'Let's see how this assholes like conflict..'
While walking towards the park, I secretly took out my knife, and readied myself for whatever was about to happen.
Just as I walked as far as the path took me, I turned around and saw jack shit.'This is fucking stupid, what am I doin-'
Like a call from the heavens, I was almost tackled by an oh so familiar black haired solider."Gh!" I muttered as I jumped out of the way. The girl, looking as shocked as ever, tumbled but caught herself. She turned around to face me, the look of dissatisfaction all over it.

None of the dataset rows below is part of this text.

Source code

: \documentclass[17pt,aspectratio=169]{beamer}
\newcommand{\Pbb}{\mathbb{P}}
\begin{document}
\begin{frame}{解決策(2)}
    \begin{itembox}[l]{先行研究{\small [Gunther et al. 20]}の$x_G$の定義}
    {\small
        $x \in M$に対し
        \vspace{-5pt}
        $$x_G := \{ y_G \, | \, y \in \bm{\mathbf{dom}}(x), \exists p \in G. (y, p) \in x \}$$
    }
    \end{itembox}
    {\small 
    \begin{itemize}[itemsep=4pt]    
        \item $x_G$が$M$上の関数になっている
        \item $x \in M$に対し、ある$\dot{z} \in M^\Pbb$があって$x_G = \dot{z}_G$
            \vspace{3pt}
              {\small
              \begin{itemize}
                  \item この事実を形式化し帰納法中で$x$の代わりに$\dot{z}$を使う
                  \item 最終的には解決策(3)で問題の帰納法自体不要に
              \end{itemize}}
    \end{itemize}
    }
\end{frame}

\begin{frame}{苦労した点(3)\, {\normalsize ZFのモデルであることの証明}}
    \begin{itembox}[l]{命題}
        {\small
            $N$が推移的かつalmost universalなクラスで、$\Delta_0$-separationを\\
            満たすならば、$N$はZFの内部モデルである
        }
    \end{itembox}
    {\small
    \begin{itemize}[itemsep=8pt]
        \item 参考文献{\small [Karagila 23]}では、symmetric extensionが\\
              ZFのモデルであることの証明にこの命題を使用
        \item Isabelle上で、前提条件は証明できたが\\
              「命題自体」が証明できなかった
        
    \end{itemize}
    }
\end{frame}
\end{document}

"Seriously, what the fuck do you want with me?" I said, in an obvious rage.
She gave a ghastly smile. "You're quick..."
I tilted my head. "W-what?"
She just stared at me intently. As if she was trying to search for something in me, a soul, hope, any signs of fear.I decided that enough was enough. I bolted towards her, knife held out right in front of me. She dogged my attack and started to mimic what I had just done.

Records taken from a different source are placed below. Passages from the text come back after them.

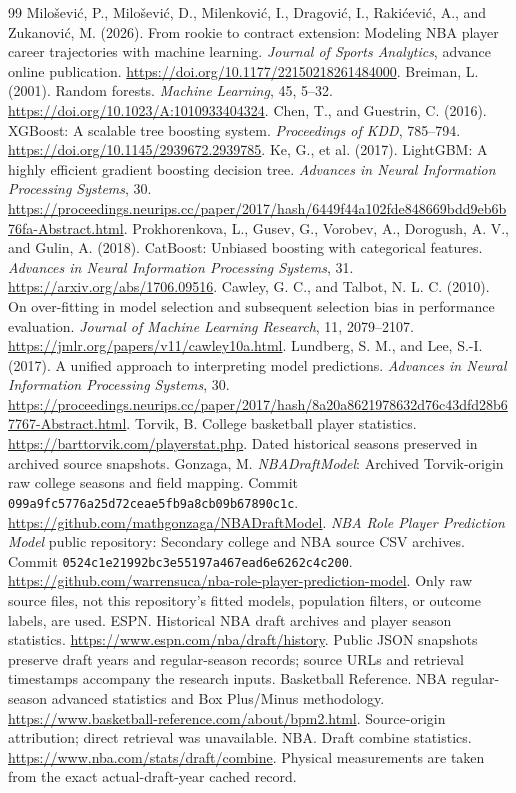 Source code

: \documentclass[11pt]{article}
\begin{document}
\begin{thebibliography}{99}
 Milo\v{s}evi\'{c}, P., Milo\v{s}evi\'{c}, D., Milenkovi\'{c}, I., Dragovi\'{c}, I., Raki\'{c}evi\'{c}, A., and Zukanovi\'{c}, M. (2026). From rookie to contract extension: Modeling NBA player career trajectories with machine learning. \emph{Journal of Sports Analytics}, advance online publication. \url{https://doi.org/10.1177/22150218261484000}.
 Breiman, L. (2001). Random forests. \emph{Machine Learning}, 45, 5--32. \url{https://doi.org/10.1023/A:1010933404324}.
 Chen, T., and Guestrin, C. (2016). XGBoost: A scalable tree boosting system. \emph{Proceedings of KDD}, 785--794. \url{https://doi.org/10.1145/2939672.2939785}.
 Ke, G., et al. (2017). LightGBM: A highly efficient gradient boosting decision tree. \emph{Advances in Neural Information Processing Systems}, 30. \url{https://proceedings.neurips.cc/paper/2017/hash/6449f44a102fde848669bdd9eb6b76fa-Abstract.html}.
 Prokhorenkova, L., Gusev, G., Vorobev, A., Dorogush, A. V., and Gulin, A. (2018). CatBoost: Unbiased boosting with categorical features. \emph{Advances in Neural Information Processing Systems}, 31. \url{https://arxiv.org/abs/1706.09516}.
 Cawley, G. C., and Talbot, N. L. C. (2010). On over-fitting in model selection and subsequent selection bias in performance evaluation. \emph{Journal of Machine Learning Research}, 11, 2079--2107. \url{https://jmlr.org/papers/v11/cawley10a.html}.
 Lundberg, S. M., and Lee, S.-I. (2017). A unified approach to interpreting model predictions. \emph{Advances in Neural Information Processing Systems}, 30. \url{https://proceedings.neurips.cc/paper/2017/hash/8a20a8621978632d76c43dfd28b67767-Abstract.html}.
 Torvik, B. College basketball player statistics. \url{https://barttorvik.com/playerstat.php}. Dated historical seasons preserved in archived source snapshots.
 Gonzaga, M. \emph{NBADraftModel}: Archived Torvik-origin raw college seasons and field mapping. Commit \texttt{099a9fc5776a25d72ceae5fb9a8cb09b67890c1c}. \url{https://github.com/mathgonzaga/NBADraftModel}.
 \emph{NBA Role Player Prediction Model} public repository: Secondary college and NBA source CSV archives. Commit \texttt{0524c1e21992bc3e55197a467ead6e6262c4c200}. \url{https://github.com/warrensuca/nba-role-player-prediction-model}. Only raw source files, not this repository's fitted models, population filters, or outcome labels, are used.
 ESPN. Historical NBA draft archives and player season statistics. \url{https://www.espn.com/nba/draft/history}. Public JSON snapshots preserve draft years and regular-season records; source URLs and retrieval timestamps accompany the research inputs.
 Basketball Reference. NBA regular-season advanced statistics and Box Plus/Minus methodology. \url{https://www.basketball-reference.com/about/bpm2.html}. Source-origin attribution; direct retrieval was unavailable.
 NBA. Draft combine statistics. \url{https://www.nba.com/stats/draft/combine}. Physical measurements are taken from the exact actual-draft-year cached record.
\end{thebibliography}
\end{document}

Then it became a never ending cats game. We were both dodging, attacking, hitting, etc, yet we never got vital hits on each other.
We both stood far away from each other, panting."You were the one following me, right?"
She nodded her head. She tried to jump for me again, but I cut her off.
"Have you been following me ever since we first met?" I asked. She once again nodded her head.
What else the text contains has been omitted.